> _PROBLEM DESCRIPTION_
Lines with the word "venv" in them must be copied from the records below.
-------- MATERIAL PROVIDED
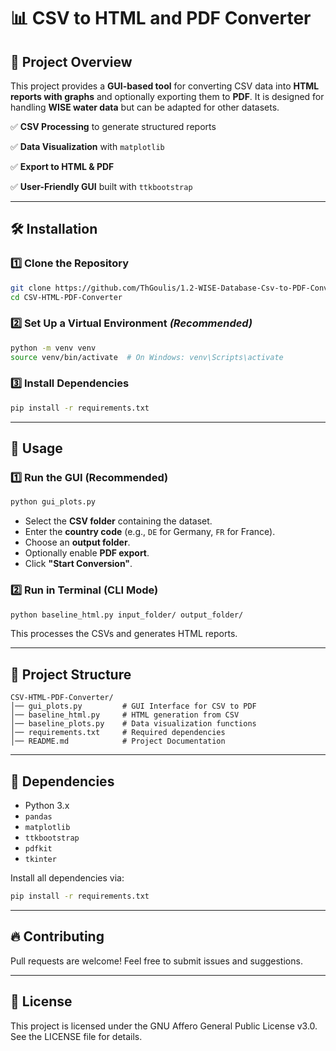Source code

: # 📊 CSV to HTML and PDF Converter 

## 📌 Project Overview
This project provides a **GUI-based tool** for converting CSV data into **HTML reports with graphs** and optionally exporting them to **PDF**. It is designed for handling **WISE water data** but can be adapted for other datasets.

✅ **CSV Processing** to generate structured reports

✅ **Data Visualization** with `matplotlib`

✅ **Export to HTML & PDF**

✅ **User-Friendly GUI** built with `ttkbootstrap`


---

## 🛠️ Installation
### 1️⃣ **Clone the Repository**
```sh
git clone https://github.com/ThGoulis/1.2-WISE-Database-Csv-to-PDF-Converter.git
cd CSV-HTML-PDF-Converter
```

### 2️⃣ **Set Up a Virtual Environment** *(Recommended)*
```sh
python -m venv venv
source venv/bin/activate  # On Windows: venv\Scripts\activate
```

### 3️⃣ **Install Dependencies**
```sh
pip install -r requirements.txt
```

---

## 🚀 Usage
### **1️⃣ Run the GUI (Recommended)**
```sh
python gui_plots.py
```
- Select the **CSV folder** containing the dataset.
- Enter the **country code** (e.g., `DE` for Germany, `FR` for France).
- Choose an **output folder**.
- Optionally enable **PDF export**.
- Click **"Start Conversion"**.

### **2️⃣ Run in Terminal (CLI Mode)**
```sh
python baseline_html.py input_folder/ output_folder/
```
This processes the CSVs and generates HTML reports.

---

## 📂 Project Structure
```
CSV-HTML-PDF-Converter/
│── gui_plots.py         # GUI Interface for CSV to PDF
│── baseline_html.py     # HTML generation from CSV
│── baseline_plots.py    # Data visualization functions
│── requirements.txt     # Required dependencies
│── README.md            # Project Documentation
```

---

## 📌 Dependencies
- Python 3.x
- `pandas`
- `matplotlib`
- `ttkbootstrap`
- `pdfkit`
- `tkinter`

Install all dependencies via:
```sh
pip install -r requirements.txt
```

---

## 🔥 Contributing
Pull requests are welcome! Feel free to submit issues and suggestions.

---

## 📝 License
This project is licensed under the GNU Affero General Public License v3.0. See the LICENSE file for details.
----------------
> _OUTPUT FOR THIS TASK_
python -m venv venv
source venv/bin/activate  # On Windows: venv\Scripts\activate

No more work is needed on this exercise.